ASSIGNMENT: All of the data should be reproduced word for word, though its pictures must be omitted.

Excerpts from a dataset:
##############################

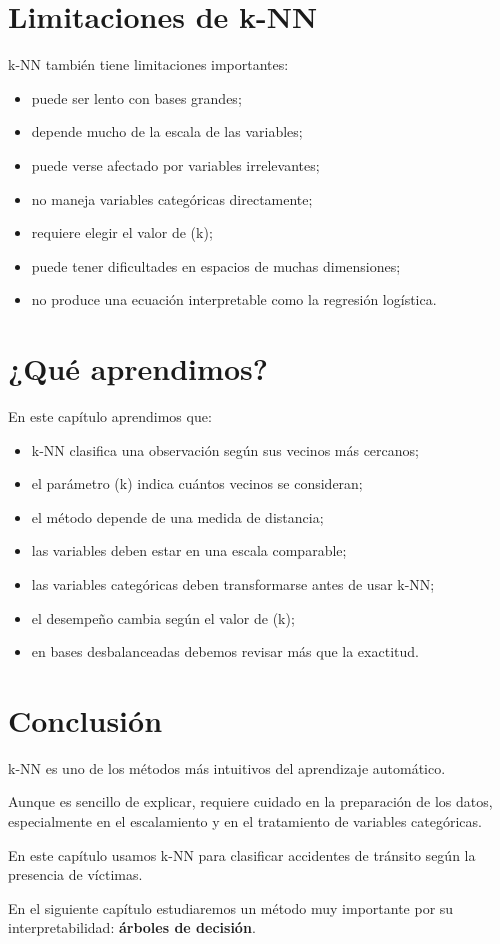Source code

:\documentclass[
  11pt,
  letterpaper,
]{book}
\providecommand{\tightlist}{%
  \setlength{\itemsep}{0pt}\setlength{\parskip}{0pt}}
\begin{document}
\section{Limitaciones de k-NN}\label{limitaciones-de-k-nn}

k-NN también tiene limitaciones importantes:

\begin{itemize}
\tightlist
\item
  puede ser lento con bases grandes;
\item
  depende mucho de la escala de las variables;
\item
  puede verse afectado por variables irrelevantes;
\item
  no maneja variables categóricas directamente;
\item
  requiere elegir el valor de (k);
\item
  puede tener dificultades en espacios de muchas dimensiones;
\item
  no produce una ecuación interpretable como la regresión logística.
\end{itemize}

\section{¿Qué aprendimos?}\label{quuxe9-aprendimos-1}

En este capítulo aprendimos que:

\begin{itemize}
\tightlist
\item
  k-NN clasifica una observación según sus vecinos más cercanos;
\item
  el parámetro (k) indica cuántos vecinos se consideran;
\item
  el método depende de una medida de distancia;
\item
  las variables deben estar en una escala comparable;
\item
  las variables categóricas deben transformarse antes de usar k-NN;
\item
  el desempeño cambia según el valor de (k);
\item
  en bases desbalanceadas debemos revisar más que la exactitud.
\end{itemize}

\section{Conclusión}\label{conclusiuxf3n-3}

k-NN es uno de los métodos más intuitivos del aprendizaje automático.

Aunque es sencillo de explicar, requiere cuidado en la preparación de
los datos, especialmente en el escalamiento y en el tratamiento de
variables categóricas.

En este capítulo usamos k-NN para clasificar accidentes de tránsito
según la presencia de víctimas.

En el siguiente capítulo estudiaremos un método muy importante por su
interpretabilidad: \textbf{árboles de decisión}.


\backmatter
\end{document}
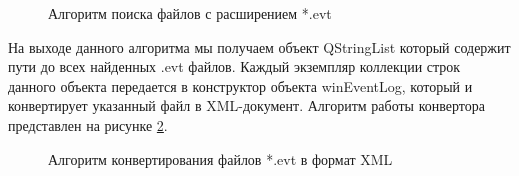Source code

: \begin{figure}[h!]
\caption{Алгоритм поиска файлов с расширением *.evt}
\label{evtsearch:evtSearch}
\end{figure}

На выходе данного алгоритма мы получаем объект QStringList который содержит пути до всех найденных .evt файлов. Каждый экземпляр коллекции строк данного объекта передается в конструктор объекта winEventLog, который и конвертирует указанный файл в XML-документ. Алгоритм работы конвертора представлен на рисунке \ref{evtxml:evtToXML}.

\begin{figure}[h!]
\caption{Алгоритм конвертирования файлов *.evt в формат XML}
\label{evtxml:evtToXML}
\end{figure}
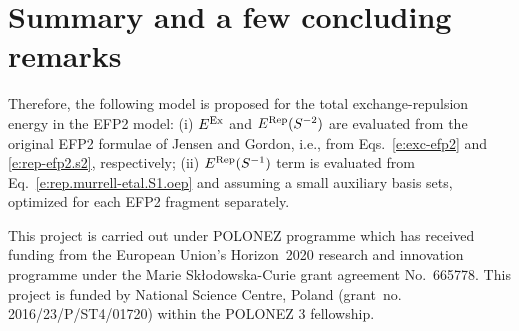 \section{\label{s:6.conclusions}Summary and a few concluding remarks}

Therefore, the following model is proposed for the
total exchange\hyp{}repulsion energy in the EFP2 model: 
(i) $E^{\rm Ex}$ and $E^{\rm Rep}(S^{-2})$ are evaluated
from the original EFP2 formulae of Jensen and Gordon, i.e.,
from Eqs.~\eqref{e:exc-efp2} and \eqref{e:rep-efp2.s2}, respectively;
(ii) $E^{\rm Rep}(S^{-1})$ term is evaluated from Eq.~\eqref{e:rep.murrell-etal.S1.oep}
and assuming a small auxiliary basis sets, optimized for each
EFP2 fragment separately.




\begin{acknowledgments}
This project is carried out under POLONEZ programme which has received funding from the European Union's
Horizon~2020 research and innovation programme under the Marie Sk{\l}odowska-Curie grant agreement 
No.~665778. This project is funded by National Science Centre, Poland 
(grant~no. 2016/23/P/ST4/01720) within the POLONEZ 3 fellowship.
\end{acknowledgments}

##############################

ANSWER SECTION:
Source code

:\documentclass[
  11pt,
  letterpaper,
]{book}
\providecommand{\tightlist}{%
  \setlength{\itemsep}{0pt}\setlength{\parskip}{0pt}}
\begin{document}
\section{Limitaciones de k-NN}\label{limitaciones-de-k-nn}

k-NN también tiene limitaciones importantes:

\begin{itemize}
\tightlist
\item
  puede ser lento con bases grandes;
\item
  depende mucho de la escala de las variables;
\item
  puede verse afectado por variables irrelevantes;
\item
  no maneja variables categóricas directamente;
\item
  requiere elegir el valor de (k);
\item
  puede tener dificultades en espacios de muchas dimensiones;
\item
  no produce una ecuación interpretable como la regresión logística.
\end{itemize}

\section{¿Qué aprendimos?}\label{quuxe9-aprendimos-1}

En este capítulo aprendimos que:

\begin{itemize}
\tightlist
\item
  k-NN clasifica una observación según sus vecinos más cercanos;
\item
  el parámetro (k) indica cuántos vecinos se consideran;
\item
  el método depende de una medida de distancia;
\item
  las variables deben estar en una escala comparable;
\item
  las variables categóricas deben transformarse antes de usar k-NN;
\item
  el desempeño cambia según el valor de (k);
\item
  en bases desbalanceadas debemos revisar más que la exactitud.
\end{itemize}

\section{Conclusión}\label{conclusiuxf3n-3}

k-NN es uno de los métodos más intuitivos del aprendizaje automático.

Aunque es sencillo de explicar, requiere cuidado en la preparación de
los datos, especialmente en el escalamiento y en el tratamiento de
variables categóricas.

En este capítulo usamos k-NN para clasificar accidentes de tránsito
según la presencia de víctimas.

En el siguiente capítulo estudiaremos un método muy importante por su
interpretabilidad: \textbf{árboles de decisión}.


\backmatter
\end{document}
Source code

: \begin{figure}[h!]
\caption{Алгоритм поиска файлов с расширением *.evt}
\label{evtsearch:evtSearch}
\end{figure}

На выходе данного алгоритма мы получаем объект QStringList который содержит пути до всех найденных .evt файлов. Каждый экземпляр коллекции строк данного объекта передается в конструктор объекта winEventLog, который и конвертирует указанный файл в XML-документ. Алгоритм работы конвертора представлен на рисунке \ref{evtxml:evtToXML}.

\begin{figure}[h!]
\caption{Алгоритм конвертирования файлов *.evt в формат XML}
\label{evtxml:evtToXML}
\end{figure}
 \section{\label{s:6.conclusions}Summary and a few concluding remarks}

Therefore, the following model is proposed for the
total exchange\hyp{}repulsion energy in the EFP2 model: 
(i) $E^{\rm Ex}$ and $E^{\rm Rep}(S^{-2})$ are evaluated
from the original EFP2 formulae of Jensen and Gordon, i.e.,
from Eqs.~\eqref{e:exc-efp2} and \eqref{e:rep-efp2.s2}, respectively;
(ii) $E^{\rm Rep}(S^{-1})$ term is evaluated from Eq.~\eqref{e:rep.murrell-etal.S1.oep}
and assuming a small auxiliary basis sets, optimized for each
EFP2 fragment separately.




\begin{acknowledgments}
This project is carried out under POLONEZ programme which has received funding from the European Union's
Horizon~2020 research and innovation programme under the Marie Sk{\l}odowska-Curie grant agreement 
No.~665778. This project is funded by National Science Centre, Poland 
(grant~no. 2016/23/P/ST4/01720) within the POLONEZ 3 fellowship.
\end{acknowledgments}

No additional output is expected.